--- THE DATA Enclosed Below ---

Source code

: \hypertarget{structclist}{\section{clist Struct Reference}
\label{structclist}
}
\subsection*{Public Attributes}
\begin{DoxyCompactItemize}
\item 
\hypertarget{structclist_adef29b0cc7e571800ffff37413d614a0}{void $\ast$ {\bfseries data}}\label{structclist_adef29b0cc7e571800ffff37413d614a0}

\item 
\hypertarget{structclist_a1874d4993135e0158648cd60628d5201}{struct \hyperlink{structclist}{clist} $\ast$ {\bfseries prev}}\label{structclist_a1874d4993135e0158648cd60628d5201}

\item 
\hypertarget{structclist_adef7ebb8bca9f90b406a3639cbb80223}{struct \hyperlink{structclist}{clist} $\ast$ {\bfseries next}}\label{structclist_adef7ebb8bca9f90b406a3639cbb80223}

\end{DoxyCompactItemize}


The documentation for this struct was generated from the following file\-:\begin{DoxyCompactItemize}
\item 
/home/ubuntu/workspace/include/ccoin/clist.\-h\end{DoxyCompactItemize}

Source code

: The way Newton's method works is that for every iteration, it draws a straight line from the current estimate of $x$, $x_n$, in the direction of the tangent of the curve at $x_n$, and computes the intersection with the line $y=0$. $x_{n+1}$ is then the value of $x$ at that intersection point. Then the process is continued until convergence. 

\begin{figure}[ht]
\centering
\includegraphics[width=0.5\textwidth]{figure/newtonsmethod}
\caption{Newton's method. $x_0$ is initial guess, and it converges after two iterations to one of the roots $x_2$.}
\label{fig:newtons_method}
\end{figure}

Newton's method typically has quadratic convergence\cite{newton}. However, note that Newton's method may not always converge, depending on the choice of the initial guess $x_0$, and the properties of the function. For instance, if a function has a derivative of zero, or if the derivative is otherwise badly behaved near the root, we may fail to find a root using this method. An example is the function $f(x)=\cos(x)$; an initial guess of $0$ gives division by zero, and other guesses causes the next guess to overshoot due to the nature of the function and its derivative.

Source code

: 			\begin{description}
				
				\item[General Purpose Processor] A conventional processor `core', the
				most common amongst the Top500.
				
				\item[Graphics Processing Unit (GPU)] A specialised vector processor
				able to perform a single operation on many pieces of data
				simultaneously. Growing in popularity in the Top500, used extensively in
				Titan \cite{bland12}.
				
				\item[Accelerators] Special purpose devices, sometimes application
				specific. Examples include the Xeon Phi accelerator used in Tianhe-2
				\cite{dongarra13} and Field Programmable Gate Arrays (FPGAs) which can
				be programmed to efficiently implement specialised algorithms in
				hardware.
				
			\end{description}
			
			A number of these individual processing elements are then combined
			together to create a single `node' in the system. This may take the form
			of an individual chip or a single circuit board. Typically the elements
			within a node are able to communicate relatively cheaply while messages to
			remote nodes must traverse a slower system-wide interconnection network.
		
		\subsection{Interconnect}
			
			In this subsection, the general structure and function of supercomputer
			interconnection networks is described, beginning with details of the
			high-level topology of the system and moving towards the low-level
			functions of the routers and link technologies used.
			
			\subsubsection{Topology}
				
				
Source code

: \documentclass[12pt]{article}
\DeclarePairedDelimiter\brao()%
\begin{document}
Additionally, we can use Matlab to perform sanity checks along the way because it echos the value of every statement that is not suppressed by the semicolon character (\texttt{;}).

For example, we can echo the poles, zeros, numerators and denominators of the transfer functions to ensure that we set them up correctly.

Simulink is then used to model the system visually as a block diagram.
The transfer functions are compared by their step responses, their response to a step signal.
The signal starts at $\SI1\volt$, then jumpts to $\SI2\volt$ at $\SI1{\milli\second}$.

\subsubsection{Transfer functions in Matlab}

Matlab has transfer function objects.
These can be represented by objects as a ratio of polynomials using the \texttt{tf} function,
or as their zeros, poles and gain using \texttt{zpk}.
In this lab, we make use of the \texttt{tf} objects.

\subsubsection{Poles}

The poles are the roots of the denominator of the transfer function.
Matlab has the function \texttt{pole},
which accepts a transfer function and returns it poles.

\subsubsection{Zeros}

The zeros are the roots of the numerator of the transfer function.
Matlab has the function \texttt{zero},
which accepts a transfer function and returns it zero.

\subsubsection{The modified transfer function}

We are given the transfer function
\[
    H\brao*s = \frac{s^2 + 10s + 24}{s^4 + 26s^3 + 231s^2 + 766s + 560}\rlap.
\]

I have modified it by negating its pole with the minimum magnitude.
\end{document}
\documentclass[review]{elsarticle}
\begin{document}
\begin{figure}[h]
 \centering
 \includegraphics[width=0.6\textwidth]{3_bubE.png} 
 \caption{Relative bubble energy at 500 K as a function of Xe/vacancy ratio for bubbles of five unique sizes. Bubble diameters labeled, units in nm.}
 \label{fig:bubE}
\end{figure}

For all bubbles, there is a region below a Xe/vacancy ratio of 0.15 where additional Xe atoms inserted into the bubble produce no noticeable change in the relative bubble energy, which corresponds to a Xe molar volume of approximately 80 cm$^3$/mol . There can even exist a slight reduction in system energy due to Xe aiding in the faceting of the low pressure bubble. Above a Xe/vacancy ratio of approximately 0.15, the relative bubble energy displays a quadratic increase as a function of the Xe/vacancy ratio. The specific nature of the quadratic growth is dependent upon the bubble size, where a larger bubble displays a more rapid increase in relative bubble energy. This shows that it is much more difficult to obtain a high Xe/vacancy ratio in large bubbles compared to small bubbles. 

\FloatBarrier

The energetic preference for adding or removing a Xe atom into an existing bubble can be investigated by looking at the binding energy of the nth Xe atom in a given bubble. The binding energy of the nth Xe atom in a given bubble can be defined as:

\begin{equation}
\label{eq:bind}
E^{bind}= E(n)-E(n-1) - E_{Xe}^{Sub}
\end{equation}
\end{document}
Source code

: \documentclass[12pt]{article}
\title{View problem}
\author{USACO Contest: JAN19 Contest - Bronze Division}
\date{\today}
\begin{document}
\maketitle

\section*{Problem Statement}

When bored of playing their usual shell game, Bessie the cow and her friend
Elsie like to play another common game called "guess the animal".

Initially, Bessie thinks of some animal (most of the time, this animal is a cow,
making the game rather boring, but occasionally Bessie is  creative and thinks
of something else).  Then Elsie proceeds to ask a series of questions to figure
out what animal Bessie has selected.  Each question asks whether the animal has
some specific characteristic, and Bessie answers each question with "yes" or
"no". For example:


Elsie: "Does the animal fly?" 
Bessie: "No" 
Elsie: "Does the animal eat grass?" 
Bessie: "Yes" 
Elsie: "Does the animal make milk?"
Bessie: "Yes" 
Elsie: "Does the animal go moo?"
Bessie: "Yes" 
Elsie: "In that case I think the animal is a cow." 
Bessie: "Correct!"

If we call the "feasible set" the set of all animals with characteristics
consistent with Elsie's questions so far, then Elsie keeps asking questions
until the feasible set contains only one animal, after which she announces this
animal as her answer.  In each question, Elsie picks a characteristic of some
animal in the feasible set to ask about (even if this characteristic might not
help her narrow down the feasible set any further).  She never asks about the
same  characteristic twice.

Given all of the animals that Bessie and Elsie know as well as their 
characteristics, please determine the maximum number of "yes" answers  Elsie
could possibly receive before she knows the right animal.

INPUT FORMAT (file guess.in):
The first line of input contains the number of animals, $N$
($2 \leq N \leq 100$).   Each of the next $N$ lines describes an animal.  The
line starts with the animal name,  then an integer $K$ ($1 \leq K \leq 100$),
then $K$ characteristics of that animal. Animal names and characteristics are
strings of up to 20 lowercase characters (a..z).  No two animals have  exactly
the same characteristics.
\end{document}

--- End of Enclosed THE DATA ---

WHAT YOU ARE ASKED TO DO:
Every line in the data that holds "number" should be copied out.

RESULT FOR THIS EXERCISE:
			A number of these individual processing elements are then combined
characteristics, please determine the maximum number of "yes" answers  Elsie
The first line of input contains the number of animals, $N$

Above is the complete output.